EXTRACTED RECORDS:
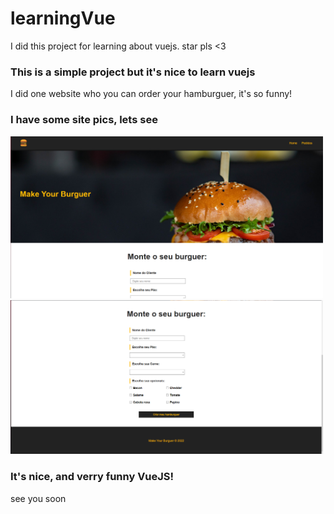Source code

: # learningVue

I did this project for learning about vuejs. star pls <3

### This is a simple project but it's nice to learn vuejs

I did one website who you can order your hamburguer, it's so funny!

### I have some site pics, lets see

<img src='./public/images/foto.png' alt='foto' width='500px'>
<div marginTop='100px'>
<img src='./public/images/foto2.png' alt='foto' width='500px'>
</div>

### It's nice, and verry funny VueJS!

see you soon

INSTRUCTIONS FOR THE TASK: Every record is to be reproduced exactly, with no pictures included.

WRITTEN ANSWER:
Source code

: # learningVue

I did this project for learning about vuejs. star pls <3

### This is a simple project but it's nice to learn vuejs

I did one website who you can order your hamburguer, it's so funny!

### I have some site pics, lets see

<img src='./public/images/foto.png' alt='foto' width='500px'>
<div marginTop='100px'>
<img src='./public/images/foto2.png' alt='foto' width='500px'>
</div>

### It's nice, and verry funny VueJS!

see you soon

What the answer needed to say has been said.